Records from a data source
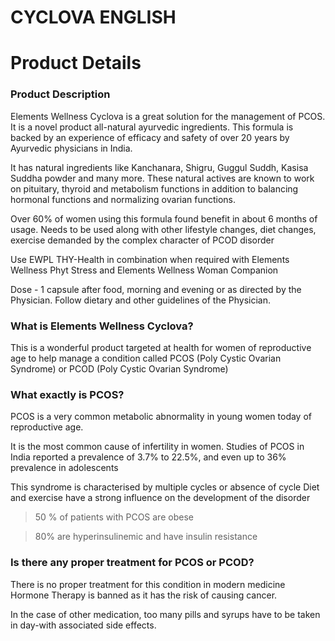 # CYCLOVA ENGLISH

# Product Details

### Product Description

Elements Wellness Cyclova is a great solution for the management of PCOS. It is a novel product all-natural ayurvedic ingredients. This formula is backed by an experience of efficacy and safety of over 20 years by Ayurvedic physicians in India.

It has natural ingredients like Kanchanara, Shigru, Guggul Suddh, Kasisa Suddha powder and many more. These natural actives are known to work on pituitary, thyroid and metabolism functions in addition to balancing hormonal functions and normalizing ovarian functions.

Over 60% of women using this formula found benefit in about 6 months of usage. Needs to be used along with other lifestyle changes, diet changes, exercise demanded by the complex character of PCOD disorder

Use EWPL THY-Health in combination when required with Elements Wellness Phyt Stress and Elements Wellness Woman Companion

Dose - 1 capsule after food, morning and evening or as directed by the Physician. Follow dietary and other guidelines of the Physician.

### What is Elements Wellness Cyclova?

This is a wonderful product targeted at health for women of reproductive age to help manage a condition called PCOS (Poly Cystic Ovarian Syndrome) or PCOD (Poly Cystic Ovarian Syndrome)

### What exactly is PCOS?

PCOS is a very common metabolic abnormality in young women today of reproductive age.

It is the most common cause of infertility in women. Studies of PCOS in India reported a prevalence of 3.7% to 22.5%, and even up to 36% prevalence in adolescents

This syndrome is characterised by multiple cycles or absence of cycle Diet and exercise have a strong influence on the development of the disorder

> 50 % of patients with PCOS are obese

> 80% are hyperinsulinemic and have insulin resistance

### Is there any proper treatment for PCOS or PCOD?

There is no proper treatment for this condition in modern medicine Hormone Therapy is banned as it has the risk of causing cancer.

In the case of other medication, too many pills and syrups have to be taken in day-with associated side effects.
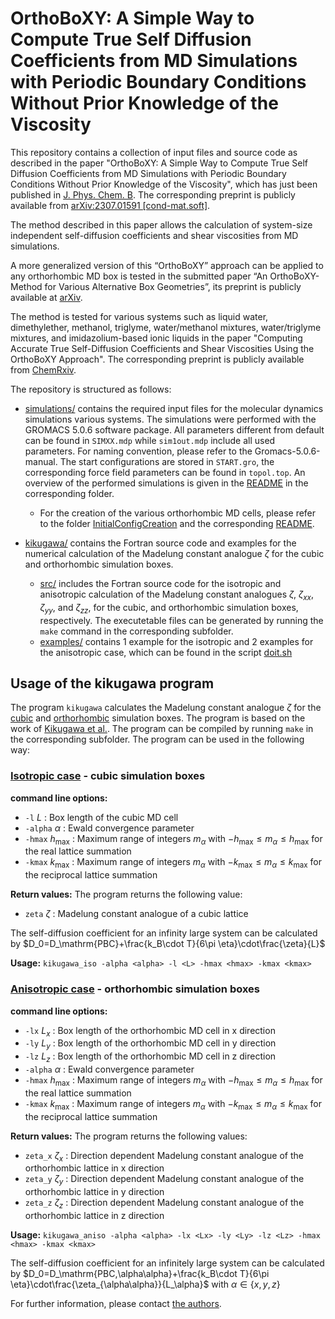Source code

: 
# OrthoBoXY: A Simple Way to Compute True Self Diffusion Coefficients from MD Simulations with Periodic Boundary Conditions Without Prior Knowledge of the Viscosity

This repository contains a collection of input files and source code as described in the paper "OrthoBoXY: A Simple Way to Compute True Self Diffusion Coefficients from MD Simulations with Periodic Boundary Conditions Without Prior Knowledge of the Viscosity", which has just been published in
[J. Phys. Chem. B](https://doi.org/10.1021/acs.jpcb.3c04492). The corresponding preprint is publicly available from [arXiv:2307.01591 [cond-mat.soft]](https://arxiv.org/abs/2307.01591).

The method described in this paper allows the calculation of system-size independent self-diffusion coefficients and shear viscosities from MD simulations.

A more generalized version of this “OrthoBoXY” approach can be applied to any orthorhombic MD box is tested in the submitted paper “An OrthoBoXY-Method for Various Alternative Box Geometries”, its preprint is publicly available at [arXiv](http://arxiv.org/abs/2310.01026).

The method is tested for various systems such as liquid water, dimethylether, methanol, triglyme, water/methanol mixtures, water/triglyme mixtures, and imidazolium-based ionic liquids in the paper "Computing Accurate True Self-Diffusion Coefficients and Shear Viscosities Using the OrthoBoXY Approach". The corresponding preprint is publicly available from [ChemRxiv](https://doi.org/10.26434/chemrxiv-2023-fvf5q).

The repository is structured as follows:
- [simulations/](simulations/) contains the required input files for the molecular dynamics simulations various systems. The simulations were performed with the GROMACS 5.0.6 software package. All parameters different from default can be found in `SIMXX.mdp` while `sim1out.mdp` include all used parameters. For naming convention, please refer to the Gromacs-5.0.6-manual. The start configurations are stored in `START.gro`, the corresponding force field parameters can be found in `topol.top`. An overview of the performed simulations is given in the [README](simulations/README.md) in the corresponding folder. 
  - For the creation of the various orthorhombic MD cells, please refer to the folder [InitialConfigCreation](simulations/TIP4P2005/orthorhombic/InitialConfigCreation/) and the corresponding [README](simulations/TIP4P2005/orthorhombic/InitialConfigCreation/README.md).

- [kikugawa/](kikugawa/) contains the Fortran source code and examples for the numerical calculation of the Madelung constant analogue $\zeta$ for the cubic and orthorhombic simulation boxes.
  - [src/](kikugawa/src) includes the Fortran source code for the isotropic and anisotropic calculation of the Madelung constant analogues $\zeta$, $\zeta_{xx}$, $\zeta_{yy}$, and $\zeta_{zz}$, for the cubic, and orthorhombic simulation boxes, respectively. The executetable files can be generated by running the `make` command in the corresponding subfolder.
  - [examples/](kikugawa/examples/) contains 1 example for the isotropic and 2 examples for the anisotropic case, which can be found in the script [doit.sh](kikugawa/examples/doit.sh)
## Usage of the kikugawa program
The program `kikugawa` calculates the Madelung constant analogue $\zeta$ for the [cubic](kikugawa/src/kikugawa_iso.f) and [orthorhombic](kikugawa/src/kikugawa_aniso.f) simulation boxes. The program is based on the work of [Kikugawa et al.](https://pubs.aip.org/aip/jcp/article/143/2/024507/825372/Hydrodynamic-consideration-of-the-finite-size). The program can be compiled by running `make` in the corresponding subfolder. The program can be used in the following way:
### [Isotropic case](kikugawa/src/kikugawa_iso.f) - cubic simulation boxes
**command line options:**
-   `-l` $L$ : Box length of the cubic MD cell
-   `-alpha` $\alpha$ : Ewald convergence parameter
-   `-hmax` $h_\mathrm{max}$ : Maximum range of integers $m_\alpha$  with $-h_\mathrm{max} \leq m_\alpha \leq h_\mathrm{max}$ for the real lattice summation
-   `-kmax` $k_\mathrm{max}$ : Maximum range of integers $m_\alpha$  with $-k_\mathrm{max} \leq m_\alpha \leq k_\mathrm{max}$ for the reciprocal lattice summation

**Return values:** The program returns the following value:
- `zeta` $\zeta$ : Madelung constant analogue of a cubic lattice

The self-diffusion coefficient for an infinity large system can be calculated by
$D_0=D_\mathrm{PBC}+\frac{k_B\cdot T}{6\pi \eta}\cdot\frac{\zeta}{L}$
  
**Usage:** `kikugawa_iso -alpha <alpha> -l <L> -hmax <hmax> -kmax <kmax>`

### [Anisotropic case](kikugawa/src/kikugawa_aniso.f) - orthorhombic simulation boxes

**command line options:**
-   `-lx` $L_x$ : Box length of the orthorhombic MD cell in x direction
-   `-ly` $L_y$ : Box length of the orthorhombic MD cell in y direction
-   `-lz` $L_z$ : Box length of the orthorhombic MD cell in z direction
-   `-alpha` $\alpha$ : Ewald convergence parameter
-   `-hmax` $h_\mathrm{max}$ : Maximum range of integers $m_\alpha$  with $-h_\mathrm{max} \leq m_\alpha \leq h_\mathrm{max}$ for the real lattice summation
-   `-kmax` $k_\mathrm{max}$ : Maximum range of integers $m_\alpha$  with $-k_\mathrm{max} \leq m_\alpha \leq k_\mathrm{max}$ for the reciprocal lattice summation


**Return values:** The program returns the following values:
- `zeta_x` $\zeta_x$ : Direction dependent Madelung constant analogue of the orthorhombic lattice in x direction
- `zeta_y` $\zeta_y$ : Direction dependent Madelung constant analogue of the orthorhombic lattice in y direction
- `zeta_z` $\zeta_z$ : Direction dependent Madelung constant analogue of the orthorhombic lattice in z direction

**Usage:** `kikugawa_aniso -alpha <alpha> -lx <Lx> -ly <Ly> -lz <Lz> -hmax <hmax> -kmax <kmax>`

The self-diffusion coefficient for an infinitely large system can be calculated by
$D_0=D_\mathrm{PBC,\alpha\alpha}+\frac{k_B\cdot T}{6\pi \eta}\cdot\frac{\zeta_{\alpha\alpha}}{L_\alpha}$ with $\alpha \in \{x,y,z\}$




For further information, please contact [the authors](mailto:dietmar.paschek@uni-rostock.de).
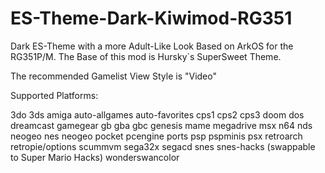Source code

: # ES-Theme-Dark-Kiwimod-RG351
Dark ES-Theme with a more Adult-Like Look Based on ArkOS for the RG351P/M.
The Base of this mod is Hursky`s SuperSweet Theme.

The recommended Gamelist View Style is "Video"

Supported Platforms:

3do
3ds
amiga
auto-allgames
auto-favorites
cps1
cps2
cps3
doom
dos
dreamcast
gamegear
gb
gba
gbc
genesis
mame
megadrive
msx
n64
nds
neogeo
nes
neogeo pocket
pcengine
ports
psp
pspminis
psx
retroarch
retropie/options
scummvm
sega32x
segacd
snes
snes-hacks (swappable to Super Mario Hacks)
wonderswancolor
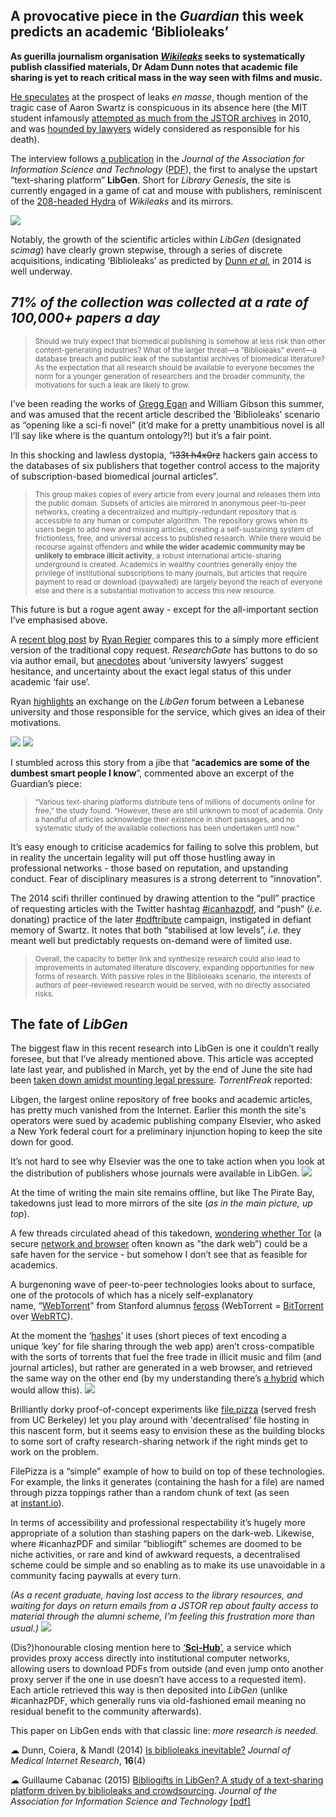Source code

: ## A provocative piece in the _Guardian_&nbsp;this week predicts an academic &lsquo;Biblioleaks&rsquo;

**As guerilla journalism organisation&nbsp;[_Wikileaks_](https://en.wikipedia.org/wiki/WikiLeaks)&nbsp;seeks to systematically publish classified materials, Dr Adam Dunn notes that academic file sharing is yet to reach critical mass in the way seen with films and music.**

[He speculates](http://www.theguardian.com/science/2015/aug/14/australian-academics-seek-to-challenge-web-of-avarice-in-scientific-publishing) at the prospect of leaks _en masse_, though mention of the tragic case of Aaron Swartz is conspicuous in its absence here (the MIT student infamously [attempted as much from the JSTOR archives](https://en.wikipedia.org/wiki/United_States_v._Aaron_Swartz)&nbsp;in 2010, and was [hounded by lawyers](http://www.theguardian.com/commentisfree/2015/feb/07/aaron-swartz-suicide-internets-own-boy)&nbsp;widely considered as responsible for his death).

The interview follows [a publication](http://onlinelibrary.wiley.com/doi/10.1002/asi.23445/full) in the _Journal of the Association for Information Science and Technology_ ([PDF](http://www.irit.fr/publis/SIG/2015_JASIST_C.pdf)), the first to analyse the upstart &ldquo;text-sharing platform&rdquo; **LibGen**. Short for _Library Genesis_, the site is currently engaged in a game of cat and mouse with publishers, reminiscent of the [208-headed&nbsp;Hydra](http://www.nytimes.com/2010/12/06/world/europe/06wiki.html) of _Wikileaks_ and its mirrors.

![](https://raw.githubusercontent.com/lmmx/shots/master/2015/Aug/Cabanac_2015_LibGen-growth-curves.png)

Notably, the growth of the scientific articles within _LibGen_ (designated _scimag_) have clearly grown stepwise, through a series of discrete acquisitions, indicating &lsquo;Biblioleaks&rsquo; as predicted by [Dunn _et al._](http://dx.doi.org/10.2196/jmir.3331)&nbsp;in 2014 is well underway.

## _71% of the collection was&nbsp;collected at a rate of 100,000+ papers a day_

> <sub>Should we truly expect that biomedical publishing is somehow at less risk than other content-generating industries? What of the larger threat&mdash;a &ldquo;Biblioleaks&rdquo; event&mdash;a database breach and public leak of the substantial archives of biomedical literature? As the expectation that all research should be available to everyone becomes the norm for a younger generation of researchers and the broader community, the motivations for such a leak are likely to grow.</sub>

I&rsquo;ve been reading the works of [Gregg Egan](https://en.wikipedia.org/wiki/Permutation_City) and William Gibson this summer, and was amused that the recent article described the&nbsp;&lsquo;Biblioleaks&rsquo; scenario as&nbsp;&ldquo;opening like a sci-fi novel&rdquo; (it&rsquo;d make for a pretty unambitious novel is all I&rsquo;ll say like where is the quantum ontology?!) but it&rsquo;s a fair point.

In this shocking and lawless dystopia, &ldquo;<strike>l33t&nbsp;h4x0rz</strike>&nbsp;hackers gain access to the databases of six publishers that together control access to the majority of subscription-based biomedical journal articles&rdquo;.

> <sub>This group makes copies of every article from every journal and releases them into the public domain. Subsets of articles are mirrored in anonymous peer-to-peer networks, creating a decentralized and multiply-redundant repository that is accessible to any human or computer algorithm. The repository grows when its users begin to add new and missing articles, creating a self-sustaining system of frictionless, free, and universal access to published research. While there would be recourse against offenders and **while the wider academic community may be unlikely to embrace illicit activity**, a robust international article-sharing underground is created. Academics in wealthy countries generally enjoy the privilege of institutional subscriptions to many journals, but articles that require payment to read or download (paywalled) are largely beyond the reach of everyone else and there is a substantial motivation to access this new resource.</sub>

This future is but a rogue agent away - except for the all-important section I&rsquo;ve emphasised above.

A [recent blog post](https://awayofhappening.wordpress.com/2015/07/17/the-library-genesis-project-the-easiest-way-to-find-full-text-articles-online-illegally/) by [Ryan Regier](https://twitter.com/ryregier)&nbsp;compares this to a simply more efficient version of the traditional copy request. _ResearchGate_&nbsp;has buttons to do so via author email, but [anecdotes](http://poynder.blogspot.ca/2015/06/hefce-elsevier-copy-request-button-and.html#more)&nbsp;about&nbsp;&lsquo;university lawyers&rsquo; suggest hesitance, and uncertainty about the exact legal status of this under academic &lsquo;fair use&rsquo;.

Ryan [highlights](https://awayofhappening.wordpress.com/2015/07/17/the-library-genesis-project-the-easiest-way-to-find-full-text-articles-online-illegally/) an exchange on the _LibGen_ forum between a Lebanese university and those responsible for the service, which gives an idea of their motivations.

<img src="https://raw.githubusercontent.com/lmmx/shots/master/2015/Aug/USJ_LibGen_request.png" class="center-nofloat" />
<img src="https://raw.githubusercontent.com/lmmx/shots/master/2015/Aug/USJ_LibGen_response.png" class="center-nofloat" />

I stumbled across this story from a jibe that&nbsp;&ldquo;**academics are some of the dumbest smart people I know**&rdquo;, commented above an excerpt of the Guardian&rsquo;s piece:

> <sub>&ldquo;Various text-sharing platforms distribute tens of millions of documents online for free,&rdquo; the study found. &ldquo;However, these are still unknown to most of academia. Only a handful of articles acknowledge their existence in short passages, and no systematic study of the available collections has been undertaken until now.&rdquo;</sub>

It&rsquo;s easy enough to criticise academics for failing to&nbsp;solve this problem, but in reality the uncertain legality will put off those hustling away in professional networks - those based on reputation, and upstanding conduct. Fear of disciplinary measures is a strong deterrent to &ldquo;innovation&rdquo;.

The 2014 scifi thriller continued by drawing attention to the&nbsp;&ldquo;pull&rdquo; practice of requesting articles with the Twitter hashtag [#icanhazpdf](https://twitter.com/search?q=%23icanhazpdf&amp;src=hash), and&nbsp;&ldquo;push&rdquo; (_i.e._ donating) practice of the later [#pdftribute](https://twitter.com/search?q=%23pdftribute&amp;src=hash) campaign, instigated in defiant memory of Swartz. It notes that both&nbsp;&ldquo;stabilised at low levels&rdquo;, _i.e._&nbsp;they meant well but predictably requests on-demand were of limited use.

> <sub>Overall, the capacity to better link and synthesize research could also lead to improvements in automated literature discovery, expanding opportunities for new forms of research. With passive roles in the Biblioleaks scenario, the interests of authors of peer-reviewed research would be served, with no directly associated risks.</sub>

## The fate of _LibGen_

The biggest flaw in this recent research into LibGen is one it couldn&rsquo;t really foresee, but that I&rsquo;ve already mentioned above. This article was accepted late last year, and published in March, yet by the end of June the site had been [taken down amidst mounting legal pressure](https://torrentfreak.com/libgen-goes-down-as-legal-pressure-mounts-150622/). _TorrentFreak_&nbsp;reported:

Libgen, the largest online repository of free books and academic articles, has pretty much vanished from the Internet. Earlier this month the site's operators were sued by academic publishing company Elsevier, who asked a New York federal court for a preliminary injunction hoping to keep the site down for good.

It&rsquo;s not hard to see why Elsevier was the one to take action when you look at the distribution of publishers whose journals were available in LibGen.
![](https://raw.githubusercontent.com/lmmx/shots/master/2015/Aug/Cabanac_2015_LibGen-content-sources.png)

At the time of writing the main site remains offline, but like The Pirate Bay, takedowns just lead to more mirrors of the site (_as in the main picture, up top_).

A few threads circulated ahead of this takedown, [wondering whether Tor](https://www.reddit.com/r/TOR/comments/2jlmp7/putting_library_genesis_on_tor_12_million_ebooks/) (a secure&nbsp;[network and browser](https://en.wikipedia.org/wiki/Tor_(anonymity_network)) often known as "the dark web&rdquo;) could be a safe haven for the service - but somehow I don&rsquo;t see that as feasible for academics.

A burgenoning wave of peer-to-peer technologies looks about to surface, one of the protocols of which has a nicely self-explanatory name,&nbsp;&ldquo;[WebTorrent](https://webtorrent.io/)&rdquo; from Stanford alumnus [feross](http://tmblr.co/mozqjhuSr2Y6dsETQTymNqQ)&nbsp;(WebTorrent = [BitTorrent](https://en.wikipedia.org/wiki/BitTorrent) over [WebRTC](https://en.wikipedia.org/wiki/WebRTC)).

At the moment the &lsquo;[hashes](https://en.wikipedia.org/wiki/Cryptographic_hash_function)&rsquo; it uses (short pieces of text encoding a unique&nbsp;&lsquo;key&rsquo; for file sharing through the web app) aren&rsquo;t cross-compatible with the sorts of torrents that fuel the free trade in illicit music and film (and journal articles), but rather are generated in a web browser, and retrieved the same way on the other end (by my understanding there&rsquo;s [a hybrid](https://github.com/feross/webtorrent-hybrid) which would allow this).
![](https://raw.githubusercontent.com/lmmx/shots/master/2015/Aug/FilePizza.png)

Brilliantly dorky proof-of-concept experiments like [file.pizza](http://file.pizza/) (served fresh from UC Berkeley) let you play around with 'decentralised&rsquo; file hosting in this nascent form, but it seems easy to envision these as the building blocks to some sort of crafty research-sharing network if the right minds get to work on the problem.

FilePizza is a &ldquo;simple&rdquo; example of how to build on top of these technologies. For example, the links it generates (containing the hash for a file) are named through pizza toppings rather than a random chunk of text (as seen at&nbsp;[instant.io](https://instant.io/)).

In terms of accessibility and professional respectability it&rsquo;s hugely more appropriate of a solution than stashing papers on the dark-web. Likewise, where #icanhazPDF and similar&nbsp;&ldquo;bibliogift&rdquo; schemes are doomed to be niche activities, or rare and kind of awkward requests, a decentralised scheme could be simple and so enabling as to make its use unavoidable in a community facing paywalls at every turn.

_(As a recent graduate, having lost access to the library resources, and waiting for days on return emails from a JSTOR rep about faulty access to material through the alumni scheme, I&rsquo;m feeling this frustration more than usual.)_
![](https://raw.githubusercontent.com/lmmx/shots/master/2015/Aug/Cabanac_2015_Sci-Hub.png)

(Dis?)honourable closing mention here to [&lsquo;**Sci-Hub**&rsquo;](https://torrentfreak.com/sci-hub-tears-down-academias-illegal-copyright-paywalls-150627/), a service which provides proxy access directly into institutional computer networks, allowing users to download PDFs from outside (and even jump onto another proxy server if the one in use doesn&rsquo;t have access to a requested item). Each article retrieved this way is then deposited into _LibGen_ (unlike #icanhazPDF, which generally runs via old-fashioned email meaning no residual benefit to the community afterwards).

This paper on LibGen ends with that classic line: _more research is needed._

&#9729; Dunn, Coiera, &amp; Mandl (2014) [Is biblioleaks inevitable?](http://dx.doi.org/10.2196/jmir.3331)&nbsp;_Journal of Medical Internet Research_, **16**(4)

&#9729; Guillaume Cabanac (2015) [Bibliogifts in LibGen? A study of a text&#8208;sharing platform driven by biblioleaks and crowdsourcing](http://dx.doi.org/10.1002/asi.23445). _Journal of the Association for Information Science and Technology_&nbsp;[[pdf]](http://www.irit.fr/publis/SIG/2015_JASIST_C.pdf)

• _Your objective_: Exactly the lines above from the one with "I&rsquo;ve been reading" to the one with "In this shocking", both included, are to be quoted; leave the rest out.

• _Task result_:
I&rsquo;ve been reading the works of [Gregg Egan](https://en.wikipedia.org/wiki/Permutation_City) and William Gibson this summer, and was amused that the recent article described the&nbsp;&lsquo;Biblioleaks&rsquo; scenario as&nbsp;&ldquo;opening like a sci-fi novel&rdquo; (it&rsquo;d make for a pretty unambitious novel is all I&rsquo;ll say like where is the quantum ontology?!) but it&rsquo;s a fair point.

In this shocking and lawless dystopia, &ldquo;<strike>l33t&nbsp;h4x0rz</strike>&nbsp;hackers gain access to the databases of six publishers that together control access to the majority of subscription-based biomedical journal articles&rdquo;.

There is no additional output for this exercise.